On Sat, Nov 10, 2012 at 5:21 AM, Tammo van Lessen <tvanles...@gmail.com> wrote:
First, I got a Buildr talk accepted at ApacheCon EU in Sinsheim, Germany,
which I held just yesterday.
congrats!

I got a lot of positive feedback, people seem
to like the buildr idea although it also seems that Maven improved since
the inception of Buildr and some things are less worse. The most visible
argument against buildr was, however, that people are used to use Maven and
that, if they want to make their project accessible for a broad audience,
they think they'd need to stick to Maven.
That does seem to be a common view.

I guess Gradle tries to address
this issue by providing a "gradle-wrapper", which is a small jar file along
a shell script that you can include into your project and that will
bootstrap a gradle installation automatically. I also figured, that still
many Java developers don't have rubies at hand and don't know how to easily
install a gem.
And one stage, Antoine was working on the "all-in-one" distribution
that essentially bundled a version of jruby with buildr and all it's
dependencies in one easy installer.

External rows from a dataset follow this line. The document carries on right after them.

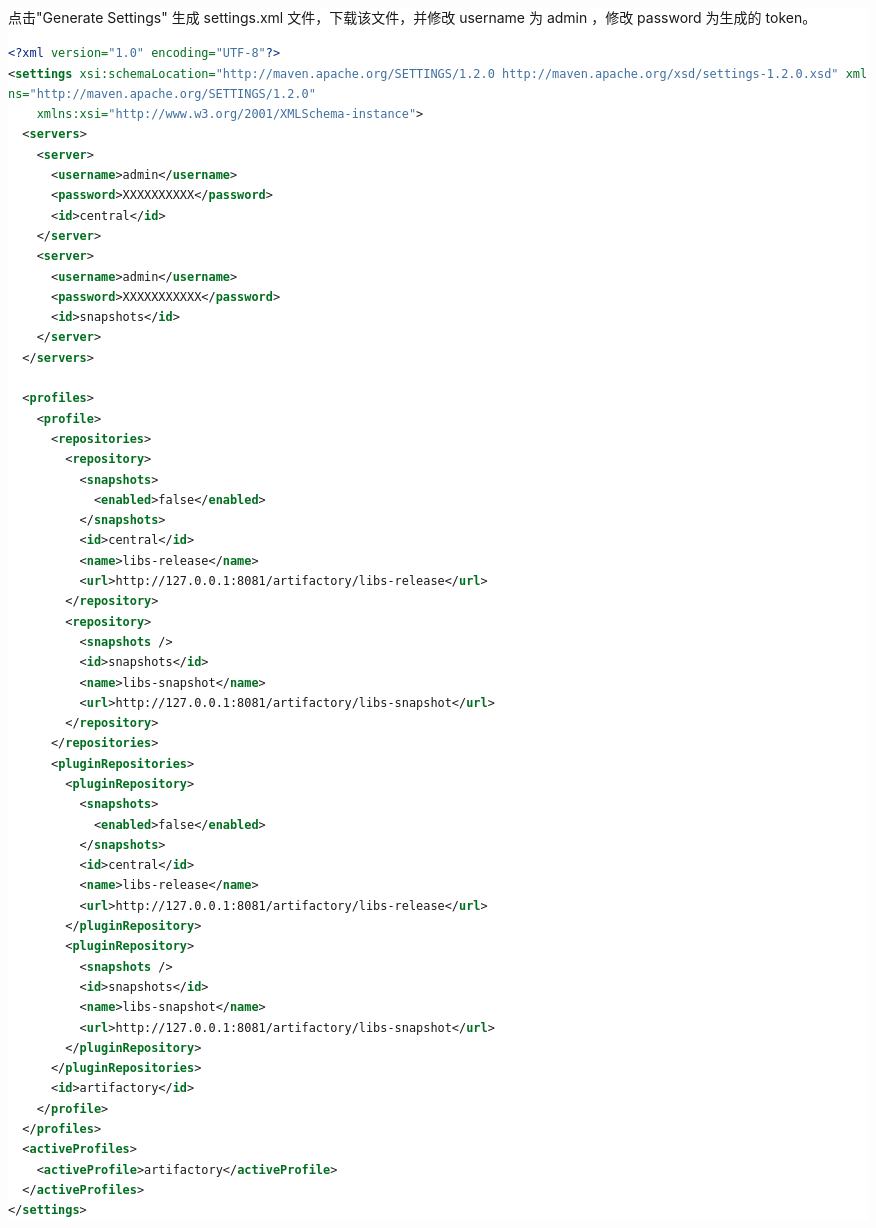 点击"Generate Settings" 生成 settings.xml 文件，下载该文件，并修改 username 为 admin ，修改 password 为生成的 token。

```xml
<?xml version="1.0" encoding="UTF-8"?>
<settings xsi:schemaLocation="http://maven.apache.org/SETTINGS/1.2.0 http://maven.apache.org/xsd/settings-1.2.0.xsd" xmlns="http://maven.apache.org/SETTINGS/1.2.0"
    xmlns:xsi="http://www.w3.org/2001/XMLSchema-instance">
  <servers>
    <server>
      <username>admin</username>
      <password>XXXXXXXXXX</password>
      <id>central</id>
    </server>
    <server>
      <username>admin</username>
      <password>XXXXXXXXXXX</password>
      <id>snapshots</id>
    </server>
  </servers>
  
  <profiles>
    <profile>
      <repositories>
        <repository>
          <snapshots>
            <enabled>false</enabled>
          </snapshots>
          <id>central</id>
          <name>libs-release</name>
          <url>http://127.0.0.1:8081/artifactory/libs-release</url>
        </repository>
        <repository>
          <snapshots />
          <id>snapshots</id>
          <name>libs-snapshot</name>
          <url>http://127.0.0.1:8081/artifactory/libs-snapshot</url>
        </repository>
      </repositories>
      <pluginRepositories>
        <pluginRepository>
          <snapshots>
            <enabled>false</enabled>
          </snapshots>
          <id>central</id>
          <name>libs-release</name>
          <url>http://127.0.0.1:8081/artifactory/libs-release</url>
        </pluginRepository>
        <pluginRepository>
          <snapshots />
          <id>snapshots</id>
          <name>libs-snapshot</name>
          <url>http://127.0.0.1:8081/artifactory/libs-snapshot</url>
        </pluginRepository>
      </pluginRepositories>
      <id>artifactory</id>
    </profile>
  </profiles>
  <activeProfiles>
    <activeProfile>artifactory</activeProfile>
  </activeProfiles>
</settings>
```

I wonder if we could work on this
to ease adoption of buildr for the casual user.

Where I work we use Chef (http://www.opscode.com/chef/) extensively
and they release their tool in "omnibus" editions that are essentially
a complete version of ruby for n-different platforms. They preinstall
the chef gems in the ruby they distribute but they make sure that the
only things that are added to the path are the che executables. I
wonder if this would be a good thing for us to consider?

Second, I stumbled upon ThoughtWorks TechRadar [2]. In particular, I liked
the first paragraph of the Tools section ;)
It is kinda neat. Possibly the best thing we can do is to increase
awareness ... I think your approach to giving a talk is a good idea.